EXERCISE DESCRIPTION: Every entry must be copied word for word.

RAW DATA:
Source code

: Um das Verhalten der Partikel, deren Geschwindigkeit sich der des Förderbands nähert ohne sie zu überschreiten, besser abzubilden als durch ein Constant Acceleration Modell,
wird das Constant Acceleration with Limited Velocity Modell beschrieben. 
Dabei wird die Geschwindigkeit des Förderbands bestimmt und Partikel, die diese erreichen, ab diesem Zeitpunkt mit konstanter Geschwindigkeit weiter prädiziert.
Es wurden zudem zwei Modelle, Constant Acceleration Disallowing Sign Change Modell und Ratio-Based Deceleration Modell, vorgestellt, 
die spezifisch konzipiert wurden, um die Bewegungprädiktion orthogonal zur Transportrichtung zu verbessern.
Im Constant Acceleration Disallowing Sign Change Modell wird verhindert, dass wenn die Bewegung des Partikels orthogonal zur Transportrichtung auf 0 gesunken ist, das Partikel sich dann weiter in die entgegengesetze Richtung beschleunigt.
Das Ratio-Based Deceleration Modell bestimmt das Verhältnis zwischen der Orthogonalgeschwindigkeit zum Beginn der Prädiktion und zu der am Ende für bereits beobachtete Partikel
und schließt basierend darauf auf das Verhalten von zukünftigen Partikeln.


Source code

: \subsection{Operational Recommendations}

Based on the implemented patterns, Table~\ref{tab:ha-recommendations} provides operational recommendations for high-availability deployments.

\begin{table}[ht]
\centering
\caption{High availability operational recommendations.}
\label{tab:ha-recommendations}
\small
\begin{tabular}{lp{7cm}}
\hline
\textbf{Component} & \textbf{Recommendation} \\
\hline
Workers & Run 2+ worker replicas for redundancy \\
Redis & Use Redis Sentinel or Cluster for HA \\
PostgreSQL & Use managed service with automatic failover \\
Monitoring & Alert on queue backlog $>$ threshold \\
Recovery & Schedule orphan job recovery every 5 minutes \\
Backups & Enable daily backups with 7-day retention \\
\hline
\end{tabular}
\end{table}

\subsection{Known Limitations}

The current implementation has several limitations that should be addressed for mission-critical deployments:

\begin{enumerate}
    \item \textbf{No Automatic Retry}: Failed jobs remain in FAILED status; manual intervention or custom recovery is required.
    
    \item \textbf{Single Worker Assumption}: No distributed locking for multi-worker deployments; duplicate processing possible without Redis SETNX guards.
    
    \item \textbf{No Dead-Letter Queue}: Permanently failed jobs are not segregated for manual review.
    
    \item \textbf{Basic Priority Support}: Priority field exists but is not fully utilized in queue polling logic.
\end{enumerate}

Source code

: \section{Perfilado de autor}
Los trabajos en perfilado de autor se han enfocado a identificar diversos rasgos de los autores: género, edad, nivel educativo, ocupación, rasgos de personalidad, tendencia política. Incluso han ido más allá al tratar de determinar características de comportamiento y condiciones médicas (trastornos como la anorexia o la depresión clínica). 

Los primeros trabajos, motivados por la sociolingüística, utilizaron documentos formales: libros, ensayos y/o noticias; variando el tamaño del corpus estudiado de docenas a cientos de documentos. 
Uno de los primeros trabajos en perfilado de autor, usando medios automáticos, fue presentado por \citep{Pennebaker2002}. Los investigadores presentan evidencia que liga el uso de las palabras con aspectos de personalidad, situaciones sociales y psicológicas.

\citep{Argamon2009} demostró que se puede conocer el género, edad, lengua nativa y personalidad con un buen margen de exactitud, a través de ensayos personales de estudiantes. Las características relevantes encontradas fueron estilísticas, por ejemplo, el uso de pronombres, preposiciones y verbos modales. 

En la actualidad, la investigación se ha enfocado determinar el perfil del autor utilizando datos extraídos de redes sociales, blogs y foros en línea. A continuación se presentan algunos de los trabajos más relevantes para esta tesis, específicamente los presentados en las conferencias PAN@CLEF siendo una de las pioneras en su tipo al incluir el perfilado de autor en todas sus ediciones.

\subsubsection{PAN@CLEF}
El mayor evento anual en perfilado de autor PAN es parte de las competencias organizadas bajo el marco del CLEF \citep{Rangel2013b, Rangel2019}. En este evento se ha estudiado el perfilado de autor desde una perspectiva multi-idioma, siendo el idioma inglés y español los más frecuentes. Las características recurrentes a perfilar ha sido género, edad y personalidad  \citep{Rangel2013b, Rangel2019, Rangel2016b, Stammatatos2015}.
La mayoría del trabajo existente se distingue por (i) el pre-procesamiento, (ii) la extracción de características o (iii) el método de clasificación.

WRITTEN RESPONSE:
Source code

: Um das Verhalten der Partikel, deren Geschwindigkeit sich der des Förderbands nähert ohne sie zu überschreiten, besser abzubilden als durch ein Constant Acceleration Modell,
wird das Constant Acceleration with Limited Velocity Modell beschrieben. 
Dabei wird die Geschwindigkeit des Förderbands bestimmt und Partikel, die diese erreichen, ab diesem Zeitpunkt mit konstanter Geschwindigkeit weiter prädiziert.
Es wurden zudem zwei Modelle, Constant Acceleration Disallowing Sign Change Modell und Ratio-Based Deceleration Modell, vorgestellt, 
die spezifisch konzipiert wurden, um die Bewegungprädiktion orthogonal zur Transportrichtung zu verbessern.
Im Constant Acceleration Disallowing Sign Change Modell wird verhindert, dass wenn die Bewegung des Partikels orthogonal zur Transportrichtung auf 0 gesunken ist, das Partikel sich dann weiter in die entgegengesetze Richtung beschleunigt.
Das Ratio-Based Deceleration Modell bestimmt das Verhältnis zwischen der Orthogonalgeschwindigkeit zum Beginn der Prädiktion und zu der am Ende für bereits beobachtete Partikel
und schließt basierend darauf auf das Verhalten von zukünftigen Partikeln.


Source code

: \subsection{Operational Recommendations}

Based on the implemented patterns, Table~\ref{tab:ha-recommendations} provides operational recommendations for high-availability deployments.

\begin{table}[ht]
\centering
\caption{High availability operational recommendations.}
\label{tab:ha-recommendations}
\small
\begin{tabular}{lp{7cm}}
\hline
\textbf{Component} & \textbf{Recommendation} \\
\hline
Workers & Run 2+ worker replicas for redundancy \\
Redis & Use Redis Sentinel or Cluster for HA \\
PostgreSQL & Use managed service with automatic failover \\
Monitoring & Alert on queue backlog $>$ threshold \\
Recovery & Schedule orphan job recovery every 5 minutes \\
Backups & Enable daily backups with 7-day retention \\
\hline
\end{tabular}
\end{table}

\subsection{Known Limitations}

The current implementation has several limitations that should be addressed for mission-critical deployments:

\begin{enumerate}
    \item \textbf{No Automatic Retry}: Failed jobs remain in FAILED status; manual intervention or custom recovery is required.
    
    \item \textbf{Single Worker Assumption}: No distributed locking for multi-worker deployments; duplicate processing possible without Redis SETNX guards.
    
    \item \textbf{No Dead-Letter Queue}: Permanently failed jobs are not segregated for manual review.
    
    \item \textbf{Basic Priority Support}: Priority field exists but is not fully utilized in queue polling logic.
\end{enumerate}

Source code

: \section{Perfilado de autor}
Los trabajos en perfilado de autor se han enfocado a identificar diversos rasgos de los autores: género, edad, nivel educativo, ocupación, rasgos de personalidad, tendencia política. Incluso han ido más allá al tratar de determinar características de comportamiento y condiciones médicas (trastornos como la anorexia o la depresión clínica). 

Los primeros trabajos, motivados por la sociolingüística, utilizaron documentos formales: libros, ensayos y/o noticias; variando el tamaño del corpus estudiado de docenas a cientos de documentos. 
Uno de los primeros trabajos en perfilado de autor, usando medios automáticos, fue presentado por \citep{Pennebaker2002}. Los investigadores presentan evidencia que liga el uso de las palabras con aspectos de personalidad, situaciones sociales y psicológicas.

\citep{Argamon2009} demostró que se puede conocer el género, edad, lengua nativa y personalidad con un buen margen de exactitud, a través de ensayos personales de estudiantes. Las características relevantes encontradas fueron estilísticas, por ejemplo, el uso de pronombres, preposiciones y verbos modales. 

En la actualidad, la investigación se ha enfocado determinar el perfil del autor utilizando datos extraídos de redes sociales, blogs y foros en línea. A continuación se presentan algunos de los trabajos más relevantes para esta tesis, específicamente los presentados en las conferencias PAN@CLEF siendo una de las pioneras en su tipo al incluir el perfilado de autor en todas sus ediciones.

\subsubsection{PAN@CLEF}
El mayor evento anual en perfilado de autor PAN es parte de las competencias organizadas bajo el marco del CLEF \citep{Rangel2013b, Rangel2019}. En este evento se ha estudiado el perfilado de autor desde una perspectiva multi-idioma, siendo el idioma inglés y español los más frecuentes. Las características recurrentes a perfilar ha sido género, edad y personalidad  \citep{Rangel2013b, Rangel2019, Rangel2016b, Stammatatos2015}.
La mayoría del trabajo existente se distingue por (i) el pre-procesamiento, (ii) la extracción de características o (iii) el método de clasificación.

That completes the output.